J'avais allumé mes deux lampes et les huit bougies de ma cheminée, comme si j'eusse pu, dans cette clarté, le découvrir.
En face de moi, mon lit, un vieux lit de chêne à colonnes ; à droite, ma cheminée ; à gauche, ma porte fermée avec soin, après l'avoir laissée longtemps ouverte, afin de l'attirer ; derrière moi, une très haute armoire à glace, qui me servait chaque jour pour me raser, pour m'habiller, et où j'avais coutume de me regarder, de la tête aux pieds, chaque fois que je passais devant.
Donc, je faisais semblant d'écrire, pour le tromper, car il m'épiait lui aussi ; et soudain, je sentis, je fus certain qu'il lisait par-dessus mon épaule, qu'il était là, frôlant mon oreille.
Je me dressai, les mains tendues, en me tournant si vite que je faillis tomber. Eh ! bien ?... On y voyait comme en plein jour, et je ne me vis pas dans ma glace !... Elle était vide, claire, profonde, pleine de lumière ! Mon image n'était pas dedans… et j'étais en face, moi ! Je voyais le grand verre limpide du haut en bas.

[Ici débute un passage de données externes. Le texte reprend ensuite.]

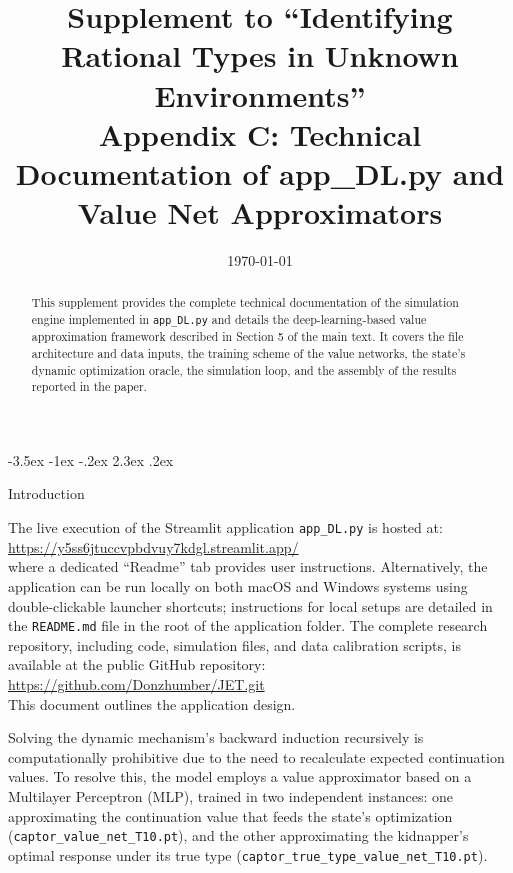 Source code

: \documentclass[12pt]{article}
\makeatletter
\newcommand{\pyfile}[1]{\texttt{#1}}
\numberwithin{equation}{section}
\numberwithin{table}{section}
\renewcommand\section{\@startsection {section}{1}{\z@}%
                                   {-3.5ex \@plus -1ex \@minus -.2ex}%
                                   {2.3ex \@plus.2ex}%
                                   {\normalfont\Large\bfseries\raggedright}}
\makeatother
\begin{document}
\title{Supplement to ``Identifying Rational Types in Unknown Environments''\\
Appendix C: Technical Documentation of app\_DL.py and Value Net Approximators}
\author{}
\date{\today}
\maketitle

\begin{abstract}
\singlespacing
This supplement provides the complete technical documentation of the simulation engine implemented in \pyfile{app\_DL.py} and details the deep-learning-based value approximation framework described in Section 5 of the main text. It covers the file architecture and data inputs, the training scheme of the value networks, the state's dynamic optimization oracle, the simulation loop, and the assembly of the results reported in the paper.
\end{abstract}

\section{Introduction}

The live execution of the Streamlit application \pyfile{app\_DL.py} is hosted at:\\
\url{https://y5ss6jtuccvpbdvuy7kdgl.streamlit.app/}\\
where a dedicated ``Readme'' tab provides user instructions. Alternatively, the application can be run locally on both macOS and Windows systems using double-clickable launcher shortcuts; instructions for local setups are detailed in the \texttt{README.md} file in the root of the application folder. The complete research repository, including code, simulation files, and data calibration scripts, is available at the public GitHub repository:\\
\url{https://github.com/Donzhumber/JET.git}\\
This document outlines the application design.

Solving the dynamic mechanism's backward induction recursively is computationally prohibitive due to the need to recalculate expected continuation values. To resolve this, the model employs a value approximator based on a Multilayer Perceptron (MLP), trained in two independent instances: one approximating the continuation value that feeds the state's optimization (\pyfile{captor\_value\_net\_T10.pt}), and the other approximating the kidnapper's optimal response under its true type (\pyfile{captor\_true\_type\_value\_net\_T10.pt}).
\end{document}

Et je regardais cela avec des yeux affolés ; et je n'osais plus avancer, je n'osais plus faire un mouvement, sentant bien pourtant qu'il était là, mais qu'il m'échapperait encore, lui dont le corps imperceptible avait dévoré mon reflet.
Comme j'eus peur ! Puis voilà que tout à coup, je commençai à m'apercevoir dans une brume, au fond du miroir, dans une brume comme à travers une nappe d'eau ; et il me semblait que cette eau glissait de gauche à droite, lentement, rendant plus précise mon image, de seconde en seconde. C'était comme la fin d'une éclipse. Ce qui me cachait ne paraissait point posséder de contours nettement arrêtés, mais une sorte de transparence opaque, s'éclaircissant peu à peu.
Je pus enfin me distinguer complètement, ainsi que je le fais chaque jour en me regardant.
Je l'avais vu ! L'épouvante m'en est restée, qui me fait encore frissonner.
Texte D : Michel Tournier, Vendredi ou les limbes du Pacifique
1967
Robinson vit sur son île depuis déjà longtemps, complètement seul. Un jour, il décide de se regarder dans le miroir : c'est la première fois qu'il voit son visage depuis le naufrage de la Virginie, le bateau sur lequel il se trouvait.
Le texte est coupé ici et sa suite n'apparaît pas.